(Document images with source code)
━━━

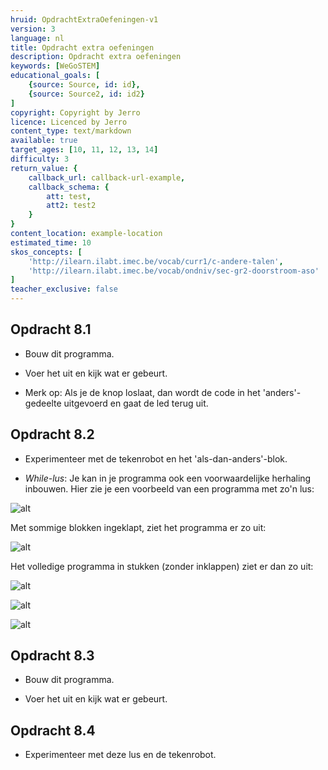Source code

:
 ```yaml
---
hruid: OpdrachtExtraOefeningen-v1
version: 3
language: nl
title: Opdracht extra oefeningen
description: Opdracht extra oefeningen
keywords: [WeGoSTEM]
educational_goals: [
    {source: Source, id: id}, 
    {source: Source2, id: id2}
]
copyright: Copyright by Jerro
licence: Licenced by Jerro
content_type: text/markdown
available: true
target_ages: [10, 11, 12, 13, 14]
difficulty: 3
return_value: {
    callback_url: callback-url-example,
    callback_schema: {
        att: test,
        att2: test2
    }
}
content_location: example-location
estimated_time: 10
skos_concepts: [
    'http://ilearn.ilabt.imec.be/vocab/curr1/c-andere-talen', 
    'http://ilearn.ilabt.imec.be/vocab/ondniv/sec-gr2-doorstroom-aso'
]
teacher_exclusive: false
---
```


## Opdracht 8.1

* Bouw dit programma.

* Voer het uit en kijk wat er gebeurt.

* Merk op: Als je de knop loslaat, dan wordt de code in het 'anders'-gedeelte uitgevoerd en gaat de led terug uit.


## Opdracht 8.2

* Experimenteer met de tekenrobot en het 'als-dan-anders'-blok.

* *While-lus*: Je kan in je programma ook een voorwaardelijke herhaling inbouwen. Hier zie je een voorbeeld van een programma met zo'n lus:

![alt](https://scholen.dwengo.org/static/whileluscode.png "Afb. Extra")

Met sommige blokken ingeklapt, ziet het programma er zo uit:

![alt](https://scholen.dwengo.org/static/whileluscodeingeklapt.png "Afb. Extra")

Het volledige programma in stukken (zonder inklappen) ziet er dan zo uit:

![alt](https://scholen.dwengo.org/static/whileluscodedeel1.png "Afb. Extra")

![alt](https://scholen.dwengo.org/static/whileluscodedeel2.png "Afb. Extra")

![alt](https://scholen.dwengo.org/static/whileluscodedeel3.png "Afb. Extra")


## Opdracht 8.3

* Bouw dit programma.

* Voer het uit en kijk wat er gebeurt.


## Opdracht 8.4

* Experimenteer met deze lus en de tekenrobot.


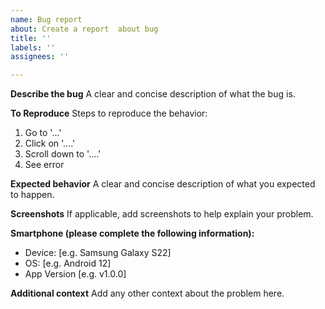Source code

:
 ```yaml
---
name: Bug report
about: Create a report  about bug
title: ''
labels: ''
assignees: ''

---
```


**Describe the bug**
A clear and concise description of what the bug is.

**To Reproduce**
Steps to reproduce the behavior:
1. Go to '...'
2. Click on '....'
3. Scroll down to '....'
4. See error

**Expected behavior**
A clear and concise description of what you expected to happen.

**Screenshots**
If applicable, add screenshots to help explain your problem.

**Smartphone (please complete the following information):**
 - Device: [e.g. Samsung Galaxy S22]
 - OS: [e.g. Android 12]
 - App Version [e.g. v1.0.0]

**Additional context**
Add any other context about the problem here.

━━━

__Work instruction__
Gather up, from the records above, each line where the word "context" appears.

__Answer section__
**Additional context**
Add any other context about the problem here.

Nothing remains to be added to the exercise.